En 1820, Caroline Scitivaux fera un bon mariage en épousant Alexandre-Pierre Moline de Saint-Yon, ancien officier d’ordonnance de Napoléon, ayant fait une carrière de librettiste sous la Restauration, avant de reprendre du service sous la monarchie de Juillet, qui le fera général, pair de France et ministre de la Guerre. (M.K.)

 

 

 

 

1. Voir Thomas Crow, L’Atelier de David.

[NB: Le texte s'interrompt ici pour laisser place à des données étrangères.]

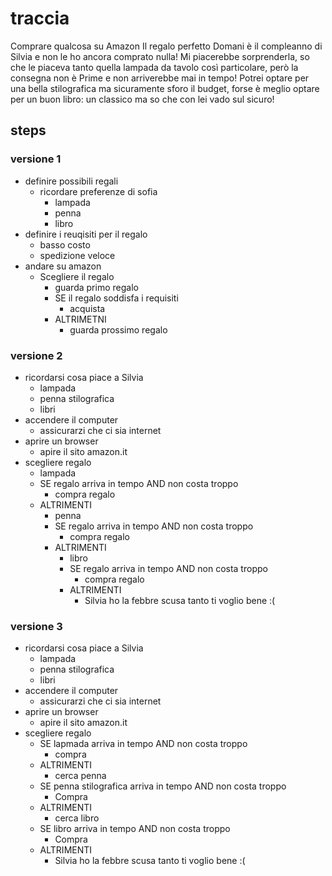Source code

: # traccia

Comprare qualcosa su Amazon 
Il regalo perfetto
Domani è il compleanno di Silvia e non le ho ancora comprato nulla! Mi piacerebbe sorprenderla, so che le piaceva tanto quella lampada da tavolo così particolare, però la consegna non è Prime e non arriverebbe mai in tempo! Potrei optare per una bella stilografica ma sicuramente sforo il budget, forse è meglio optare per un buon libro: un classico ma so che con lei vado sul sicuro!

## steps

### versione 1
- definire possibili regali
    - ricordare preferenze di sofia
        - lampada
        - penna
        - libro
- definire i reuqisiti per il regalo
    - basso costo
    - spedizione veloce
- andare su amazon
    - Scegliere il regalo
        - guarda primo regalo
        - SE il regalo soddisfa i requisiti
            - acquista
        - ALTRIMETNI
            - guarda prossimo regalo



### versione 2
- ricordarsi cosa piace a Silvia
    - lampada
    - penna stilografica
    - libri
- accendere il computer
    - assicurarzi che ci sia internet
- aprire un browser
    - apire il sito amazon.it
- scegliere regalo
    - lampada
    - SE regalo arriva in tempo AND non costa troppo 
        - compra regalo
    - ALTRIMENTI
        - penna
        - SE regalo arriva in tempo AND non costa troppo 
            - compra regalo
        - ALTRIMENTI
            - libro
            - SE regalo arriva in tempo AND non costa troppo 
                - compra regalo
            - ALTRIMENTI
                - Silvia ho la febbre scusa tanto ti voglio bene :(




### versione 3
- ricordarsi cosa piace a Silvia
    - lampada
    - penna stilografica
    - libri
- accendere il computer
    - assicurarzi che ci sia internet
- aprire un browser
    - apire il sito amazon.it
- scegliere regalo
    - SE lapmada arriva in tempo AND non costa troppo
        - compra
    - ALTRIMENTI
        - cerca penna
    - SE penna stilografica arriva in tempo AND non costa troppo
        - Compra
    - ALTRIMENTI
        - cerca libro
    - SE libro arriva in tempo AND non costa troppo
        - Compra
    - ALTRIMENTI
        - Silvia ho la febbre scusa tanto ti voglio bene :(
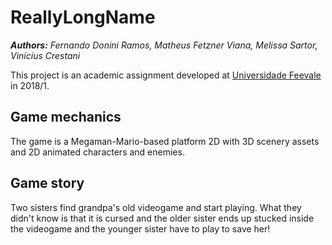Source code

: # ReallyLongName
***Authors:** Fernando Donini Ramos, Matheus Fetzner Viana, Melissa Sartor, Vinícius Crestani*

This project is an academic assignment developed at [Universidade Feevale](https://www.feevale.br/) in 2018/1.

## Game mechanics
The game is a Megaman-Mario-based platform 2D with 3D scenery assets and 2D animated characters and enemies.

## Game story
Two sisters find grandpa's old videogame and start playing. What they didn't know is that it is cursed and the older sister ends up stucked inside the videogame and the younger sister have to play to save her!
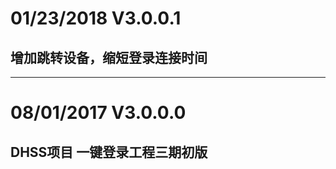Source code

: # 01/23/2018    V3.0.0.1
## 增加跳转设备，缩短登录连接时间
-----------------------------

# 08/01/2017    V3.0.0.0
## DHSS项目 一键登录工程三期初版
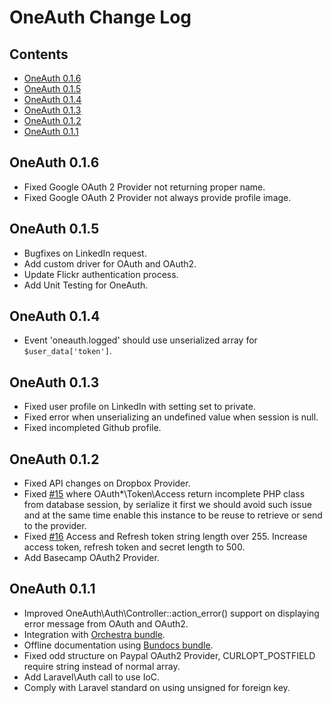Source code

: # OneAuth Change Log

## Contents

- [OneAuth 0.1.6](#0.1.6)
- [OneAuth 0.1.5](#0.1.5)
- [OneAuth 0.1.4](#0.1.4)
- [OneAuth 0.1.3](#0.1.3)
- [OneAuth 0.1.2](#0.1.2)
- [OneAuth 0.1.1](#0.1.1)

<a name="0.1.6"></a>
## OneAuth 0.1.6

- Fixed Google OAuth 2 Provider not returning proper name.
- Fixed Google OAuth 2 Provider not always provide profile image.

<a name="0.1.5"></a>
## OneAuth 0.1.5

- Bugfixes on LinkedIn request.
- Add custom driver for OAuth and OAuth2.
- Update Flickr authentication process.
- Add Unit Testing for OneAuth.


<a name="0.1.4"></a>
## OneAuth 0.1.4

- Event 'oneauth.logged' should use unserialized array for `$user_data['token']`.

<a name="0.1.3"></a>
## OneAuth 0.1.3

- Fixed user profile on LinkedIn with setting set to private.
- Fixed error when unserializing an undefined value when session is null.
- Fixed incompleted Github profile.

<a name="0.1.2"></a>
## OneAuth 0.1.2

- Fixed API changes on Dropbox Provider.
- Fixed [#15](https://github.com/codenitive/laravel-oneauth/pull/15) where OAuth*\Token\Access return incomplete PHP class from database session, by serialize it first we should avoid such issue and at the same time enable this instance to be reuse to retrieve or send to the provider.
- Fixed [#16](https://github.com/codenitive/laravel-oneauth/pull/16) Access and Refresh token string length over 255. Increase access token, refresh token and secret length to 500.
- Add Basecamp OAuth2 Provider.

<a name="0.1.1"></a>
## OneAuth 0.1.1

- Improved OneAuth\Auth\Controller::action_error() support on displaying error message from OAuth and OAuth2.
- Integration with [Orchestra bundle](http://bundles.laravel.com/bundle/orchestra).
- Offline documentation using [Bundocs bundle](http://bundles.laravel.com/bundle/bundocs).
- Fixed odd structure on Paypal OAuth2 Provider, CURLOPT_POSTFIELD require string instead of normal array.
- Add Laravel\Auth call to use IoC.
- Comply with Laravel standard on using unsigned for foreign key.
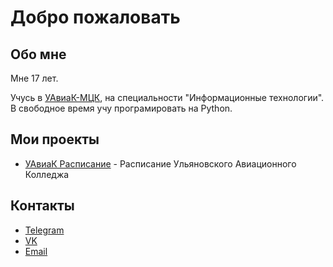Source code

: # Добро пожаловать
## Обо мне
Мне 17 лет.

Учусь в [УАвиаК-МЦК](http://www.uaviak.ru/), на специальности "Информационные технологии". В свободное время учу програмировать на Python.

## Мои проекты
 - [УАвиаК Расписание](https://vk.com/uaviakbot) - Расписание Ульяновского Авиационного Колледжа
 
## Контакты
 - [Telegram](https://t.me/glebliutsko)
 - [VK](https://vk.com/glebliutsko)
 - [Email](mailto:gleb290303@gmali.com)
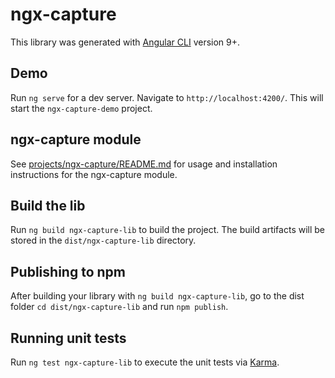 # ngx-capture
This library was generated with [Angular CLI](https://github.com/angular/angular-cli) version 9+.


## Demo
Run `ng serve` for a dev server. Navigate to `http://localhost:4200/`. This will start the `ngx-capture-demo` project.

## ngx-capture module
See [projects/ngx-capture/README.md](projects/ngx-capture/README.md) for usage and installation instructions for the ngx-capture module.

## Build the lib

Run `ng build ngx-capture-lib` to build the project. The build artifacts will be stored in the `dist/ngx-capture-lib` directory.

## Publishing to npm

After building your library with `ng build ngx-capture-lib`, go to the dist folder `cd dist/ngx-capture-lib` and run `npm publish`.

## Running unit tests

Run `ng test ngx-capture-lib` to execute the unit tests via [Karma](https://karma-runner.github.io).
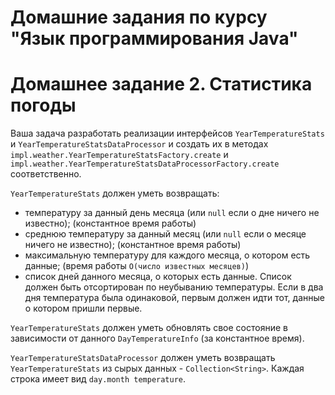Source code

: # Домашние задания по курсу "Язык программирования Java"

# Домашнее задание 2. Статистика погоды

Ваша задача разработать реализации интерфейсов `YearTemperatureStats` и `YearTemperatureStatsDataProcessor` и
создать их в методах `impl.weather.YearTemperatureStatsFactory.create` и `impl.weather.YearTemperatureStatsDataProcessorFactory.create` соответственно.

`YearTemperatureStats` должен уметь возвращать:
* температуру за данный день месяца (или `null` если о дне ничего не известно); (константное время работы)
* среднюю температуру за данный месяц (или `null` если о месяце ничего не известно); (константное время работы)
* максимальную температуру для каждого месяца, о котором есть данные; (время работы `O(число известных месяцев)`)
* список дней данного месяца, о которых есть данные.
  Список должен быть отсортирован по неубыванию температуры.
  Если в два дня температура была одинаковой, первым должен идти тот, данные о котором пришли первые.

`YearTemperatureStats` должен уметь обновлять свое состояние в зависимости от данного `DayTemperatureInfo` (за константное время).

`YearTemperatureStatsDataProcessor` должен уметь возвращать `YearTemperatureStats` из сырых данных - `Collection<String>`.
Каждая строка имеет вид `day.month temperature`.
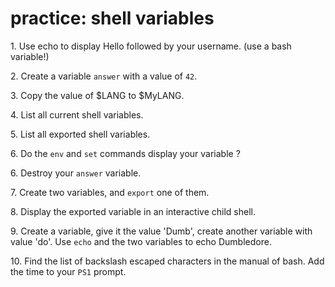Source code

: # practice: shell variables

1\. Use echo to display Hello followed by your username. (use a bash
variable!)

2\. Create a variable `answer` with a value of `42`.

3\. Copy the value of \$LANG to \$MyLANG.

4\. List all current shell variables.

5\. List all exported shell variables.

6\. Do the `env` and `set` commands display your variable ?

6\. Destroy your `answer` variable.

7\. Create two variables, and `export` one of them.

8\. Display the exported variable in an interactive child shell.

9\. Create a variable, give it the value \'Dumb\', create another
variable with value \'do\'. Use `echo` and the two variables to echo
Dumbledore.

10\. Find the list of backslash escaped characters in the manual of
bash. Add the time to your `PS1` prompt.
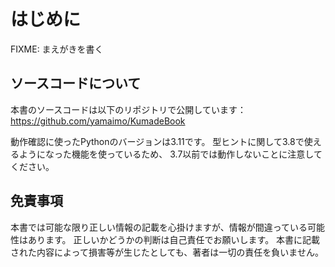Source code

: # はじめに

FIXME: まえがきを書く

## ソースコードについて

本書のソースコードは以下のリポジトリで公開しています：<span style="margin: auto; width: 0pt;"/><br>
https://github.com/yamaimo/KumadeBook

動作確認に使ったPythonのバージョンは3.11です。
型ヒントに関して3.8で使えるようになった機能を使っているため、
3.7以前では動作しないことに注意してください。

## 免責事項

本書では可能な限り正しい情報の記載を心掛けますが、情報が間違っている可能性はあります。
正しいかどうかの判断は自己責任でお願いします。
本書に記載された内容によって損害等が生じたとしても、著者は一切の責任を負いません。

Émulation et Révolution, Paris, Gallimard, 1997, p. 157-163.
2. Les éléments de cette notice sont empruntés aux travaux de Laure Pellicer, dont l’essentiel se trouve réuni dans le catalogue de l’exposition qu’elle a dirigée avec Michel Hilaire, François-Xavier Fabre (1766-1837), de Florence à Montpellier, Montpellier, musée Fabre, 2007.
3. Hélène Sécherre, « Le marché des tableaux italiens à Paris sous la Restauration (1815-1830) : Collectionneurs, marchands, spéculateurs », dans M. Preti-Hamard et Ph. Sénéchal (éd.), Collections et marché de l’art en France 1789-1848, Rennes, PUR, 2005, p. 166-167, 178, et Michel Hilaire, « De Florence à Montpellier : le destin singulier de François-Xavier Fabre, collectionneur et fondateur du musée », dans Blandine Chavanne, Chantal Georgel et Hélène Rousteau-Chambon (dir.), La Collection Cacault. Italie-Nantes, 1810-2010, Paris, INHA (« Actes de colloques »), 2016, mis en ligne le 2 septembre 2016. URL : http://inha.revues.org/6975
4. Léon G. Pélissier, Le Fonds Fabre-Albany. Correspondances du peintre F. X. Fabre et de la comtesse d’Albany à la bibliothèque municipale de Montpellier, Leipzig, 1900, p. 41.
5. Élisa Napoléone Baciocchi arbore le même dans son portrait de 1812 conservé à la Bibliothèque Marmottan, voir Laure Pellicer et Michel Hilaire, François-Xavier Fabre. De Florence à Montpellier (1766-1837), cat. exp. Montpellier, musée Fabre, 2008, cat. 200, repr. p. 377.